Prompt: Starting at the line that contains "Copyright © 2013 Wilkes Joiner" and stopping after the last line, set down the listing exactly as it is. Add nothing.

Working data:

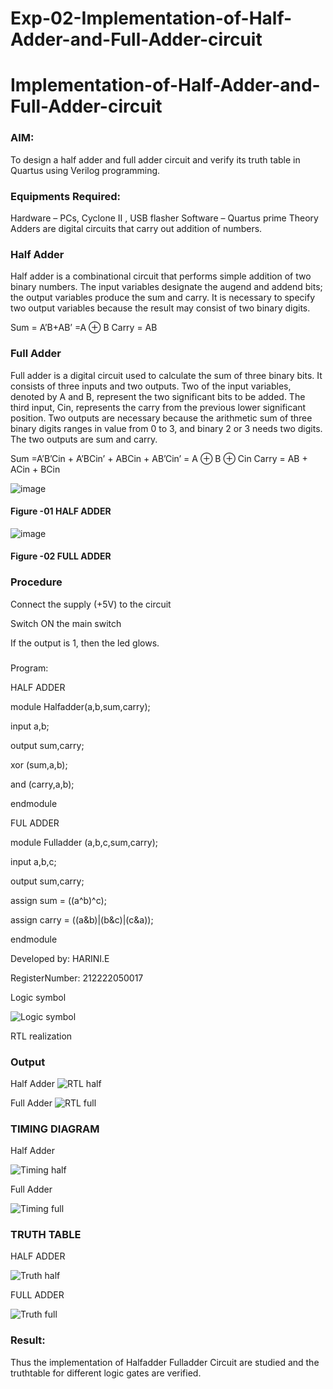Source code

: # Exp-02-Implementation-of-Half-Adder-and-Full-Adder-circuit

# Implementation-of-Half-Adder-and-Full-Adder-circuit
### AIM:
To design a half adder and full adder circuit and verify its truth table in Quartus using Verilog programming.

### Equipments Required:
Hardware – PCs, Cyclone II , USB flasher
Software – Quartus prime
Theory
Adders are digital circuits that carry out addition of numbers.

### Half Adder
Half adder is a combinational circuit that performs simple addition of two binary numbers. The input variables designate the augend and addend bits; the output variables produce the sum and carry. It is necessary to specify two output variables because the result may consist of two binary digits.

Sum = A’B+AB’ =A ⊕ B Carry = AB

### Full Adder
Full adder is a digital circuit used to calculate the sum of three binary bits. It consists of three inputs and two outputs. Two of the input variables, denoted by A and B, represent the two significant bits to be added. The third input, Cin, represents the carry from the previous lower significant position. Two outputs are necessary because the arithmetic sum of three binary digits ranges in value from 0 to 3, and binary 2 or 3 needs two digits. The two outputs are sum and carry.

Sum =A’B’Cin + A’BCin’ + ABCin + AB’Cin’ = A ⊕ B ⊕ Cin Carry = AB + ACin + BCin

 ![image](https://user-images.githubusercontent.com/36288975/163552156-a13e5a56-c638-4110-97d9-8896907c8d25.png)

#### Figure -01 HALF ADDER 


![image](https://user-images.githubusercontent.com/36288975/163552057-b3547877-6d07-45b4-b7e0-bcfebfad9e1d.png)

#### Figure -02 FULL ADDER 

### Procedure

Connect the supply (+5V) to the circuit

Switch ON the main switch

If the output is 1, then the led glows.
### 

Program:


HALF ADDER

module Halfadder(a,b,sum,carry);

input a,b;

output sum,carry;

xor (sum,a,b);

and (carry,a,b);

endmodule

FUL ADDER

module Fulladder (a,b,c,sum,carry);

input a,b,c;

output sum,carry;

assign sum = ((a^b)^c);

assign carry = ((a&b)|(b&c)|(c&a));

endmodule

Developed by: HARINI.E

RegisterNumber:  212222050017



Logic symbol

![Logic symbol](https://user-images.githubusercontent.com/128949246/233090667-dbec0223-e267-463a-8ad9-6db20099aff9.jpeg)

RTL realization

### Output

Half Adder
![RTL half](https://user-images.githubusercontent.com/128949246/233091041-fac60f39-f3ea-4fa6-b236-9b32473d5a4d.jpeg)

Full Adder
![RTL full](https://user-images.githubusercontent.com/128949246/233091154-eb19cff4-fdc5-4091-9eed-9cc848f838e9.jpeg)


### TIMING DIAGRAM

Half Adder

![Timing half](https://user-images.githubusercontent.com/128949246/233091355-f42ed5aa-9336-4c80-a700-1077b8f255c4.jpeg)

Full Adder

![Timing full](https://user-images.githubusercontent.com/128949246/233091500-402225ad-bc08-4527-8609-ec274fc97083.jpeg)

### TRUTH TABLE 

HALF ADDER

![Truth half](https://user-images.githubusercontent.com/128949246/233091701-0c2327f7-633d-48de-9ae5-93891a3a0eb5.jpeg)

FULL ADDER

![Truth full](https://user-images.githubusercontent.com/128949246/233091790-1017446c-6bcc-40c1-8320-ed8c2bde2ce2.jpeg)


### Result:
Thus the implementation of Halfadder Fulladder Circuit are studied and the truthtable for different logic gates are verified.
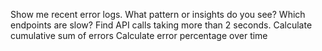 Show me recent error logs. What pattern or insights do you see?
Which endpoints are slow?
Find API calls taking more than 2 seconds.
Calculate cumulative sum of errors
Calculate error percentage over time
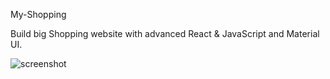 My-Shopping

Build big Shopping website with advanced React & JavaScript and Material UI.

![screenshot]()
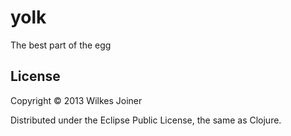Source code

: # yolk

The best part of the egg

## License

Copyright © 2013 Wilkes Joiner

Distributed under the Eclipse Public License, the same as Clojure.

Answer space:
Copyright © 2013 Wilkes Joiner

Distributed under the Eclipse Public License, the same as Clojure.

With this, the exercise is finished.